### [What you will do]
Would you copy the line that includes "equivalent to F. \\" and every line that follows it, down to the last line of the listing below, exactly as they stand?

### [Task inputs]
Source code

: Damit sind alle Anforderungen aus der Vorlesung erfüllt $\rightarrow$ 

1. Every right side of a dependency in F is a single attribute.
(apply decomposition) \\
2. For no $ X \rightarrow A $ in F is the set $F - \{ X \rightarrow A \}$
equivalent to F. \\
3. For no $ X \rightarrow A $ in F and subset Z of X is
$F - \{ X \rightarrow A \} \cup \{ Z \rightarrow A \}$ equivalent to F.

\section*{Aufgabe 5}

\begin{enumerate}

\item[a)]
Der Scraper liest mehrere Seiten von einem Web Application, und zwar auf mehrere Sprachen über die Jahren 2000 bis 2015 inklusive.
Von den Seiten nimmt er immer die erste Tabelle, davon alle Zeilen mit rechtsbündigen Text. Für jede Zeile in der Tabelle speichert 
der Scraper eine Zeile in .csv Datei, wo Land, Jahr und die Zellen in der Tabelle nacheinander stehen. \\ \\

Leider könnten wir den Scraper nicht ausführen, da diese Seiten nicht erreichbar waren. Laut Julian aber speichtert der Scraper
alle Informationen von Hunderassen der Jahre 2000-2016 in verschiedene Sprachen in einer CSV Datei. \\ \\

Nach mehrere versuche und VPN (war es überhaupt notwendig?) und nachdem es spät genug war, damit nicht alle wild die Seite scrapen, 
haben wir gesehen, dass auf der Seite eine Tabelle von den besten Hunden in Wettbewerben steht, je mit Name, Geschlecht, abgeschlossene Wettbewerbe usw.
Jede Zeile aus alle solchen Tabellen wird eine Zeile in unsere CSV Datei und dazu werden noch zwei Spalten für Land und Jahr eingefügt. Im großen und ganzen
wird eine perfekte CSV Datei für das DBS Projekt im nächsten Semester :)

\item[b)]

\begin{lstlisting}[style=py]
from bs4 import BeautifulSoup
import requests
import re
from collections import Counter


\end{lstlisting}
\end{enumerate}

### [Task result]
equivalent to F. \\
3. For no $ X \rightarrow A $ in F and subset Z of X is
$F - \{ X \rightarrow A \} \cup \{ Z \rightarrow A \}$ equivalent to F.

\section*{Aufgabe 5}

\begin{enumerate}

\item[a)]
Der Scraper liest mehrere Seiten von einem Web Application, und zwar auf mehrere Sprachen über die Jahren 2000 bis 2015 inklusive.
Von den Seiten nimmt er immer die erste Tabelle, davon alle Zeilen mit rechtsbündigen Text. Für jede Zeile in der Tabelle speichert 
der Scraper eine Zeile in .csv Datei, wo Land, Jahr und die Zellen in der Tabelle nacheinander stehen. \\ \\

Leider könnten wir den Scraper nicht ausführen, da diese Seiten nicht erreichbar waren. Laut Julian aber speichtert der Scraper
alle Informationen von Hunderassen der Jahre 2000-2016 in verschiedene Sprachen in einer CSV Datei. \\ \\

Nach mehrere versuche und VPN (war es überhaupt notwendig?) und nachdem es spät genug war, damit nicht alle wild die Seite scrapen, 
haben wir gesehen, dass auf der Seite eine Tabelle von den besten Hunden in Wettbewerben steht, je mit Name, Geschlecht, abgeschlossene Wettbewerbe usw.
Jede Zeile aus alle solchen Tabellen wird eine Zeile in unsere CSV Datei und dazu werden noch zwei Spalten für Land und Jahr eingefügt. Im großen und ganzen
wird eine perfekte CSV Datei für das DBS Projekt im nächsten Semester :)

\item[b)]

\begin{lstlisting}[style=py]
from bs4 import BeautifulSoup
import requests
import re
from collections import Counter


\end{lstlisting}
\end{enumerate}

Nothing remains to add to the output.